During the recession, fire-fighting was the order of the day for many businesses. Keeping the lights on was more pressing than spending a few days off-site sketching out five-year plans. But now the economy is beginning to get back on a more even keel, it may be time to begin thinking more carefully about the future, suggests a survey.
The research from energy provider npower found that more than half of the UK’s SMEs are only planning for the next six to 12 months. More than 40% of SMEs say the day-to-day running of a business is preventing long-term plans being made, and many said the uncertain economic climate and subsequent concerns about cashflow was preventing them doing that.
This isn’t to say that the intention isn’t there: 55% of the 500 SMEs surveyed for the research said they wished they could plan further in advance. The time may be right for them to do just that, with keeping an eye on business costs first of the to-do list.
At a time when energy prices are higher than ever, it is no surprise that 41% of SMEs see energy efficiency as a key business priority, while a none-too-shabby number (43%) have examined the energy marketplace and switched energy suppliers at least twice.

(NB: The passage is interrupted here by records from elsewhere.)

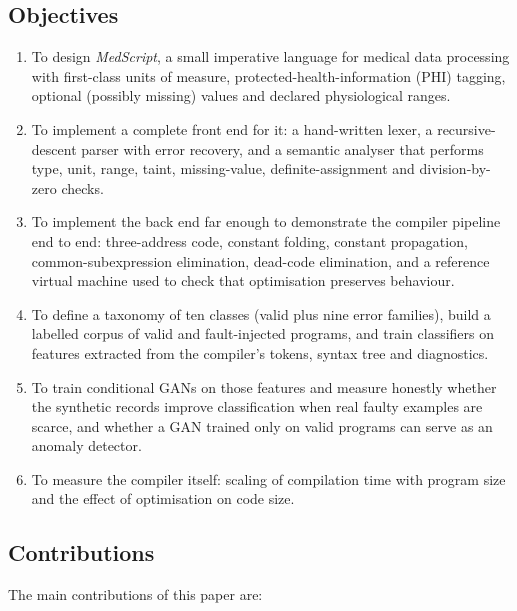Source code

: \documentclass[conference]{IEEEtran}
\begin{document}
\subsection{Objectives}

\begin{enumerate}
    \item To design \emph{MedScript}, a small imperative language for medical data processing with first-class
    units of measure, protected-health-information (PHI) tagging, optional (possibly missing) values and
    declared physiological ranges.
    \item To implement a complete front end for it: a hand-written lexer, a recursive-descent parser with error
    recovery, and a semantic analyser that performs type, unit, range, taint, missing-value, definite-assignment
    and division-by-zero checks.
    \item To implement the back end far enough to demonstrate the compiler pipeline end to end: three-address
    code, constant folding, constant propagation, common-subexpression elimination, dead-code elimination, and a
    reference virtual machine used to check that optimisation preserves behaviour.
    \item To define a taxonomy of ten classes (valid plus nine error families), build a labelled corpus of valid and fault-injected
    programs, and train classifiers on features extracted from the compiler's tokens, syntax tree and
    diagnostics.
    \item To train conditional GANs on those features and measure honestly whether the synthetic records improve
    classification when real faulty examples are scarce, and whether a GAN trained only on valid programs can
    serve as an anomaly detector.
    \item To measure the compiler itself: scaling of compilation time with program size and the effect of
    optimisation on code size.
\end{enumerate}

\subsection{Contributions}

The main contributions of this paper are:
\end{document}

Phil Scholes, SME markets director at npower, says more small firms need to shop around. “The energy picture formed by the SMEs’ responses demonstrates that, while some companies have embraced a strategy to minimise energy cost risk, as well as undertaking measures to reduce energy consumption levels and cost, many others are still not taking advantage of the solutions on offer,” he said.
“Addressing energy costs by switching suppliers, fixing price and embracing energy efficiency, will improve the bottom line and help small businesses plan confidently for the future.”
The UK economy might not be quite out of the woods yet, but that’s no excuse for SMEs to not carefully plan for the medium- to long-term. Times are still tough, for sure, but how can companies expect to win when they don’t even have a gameplan?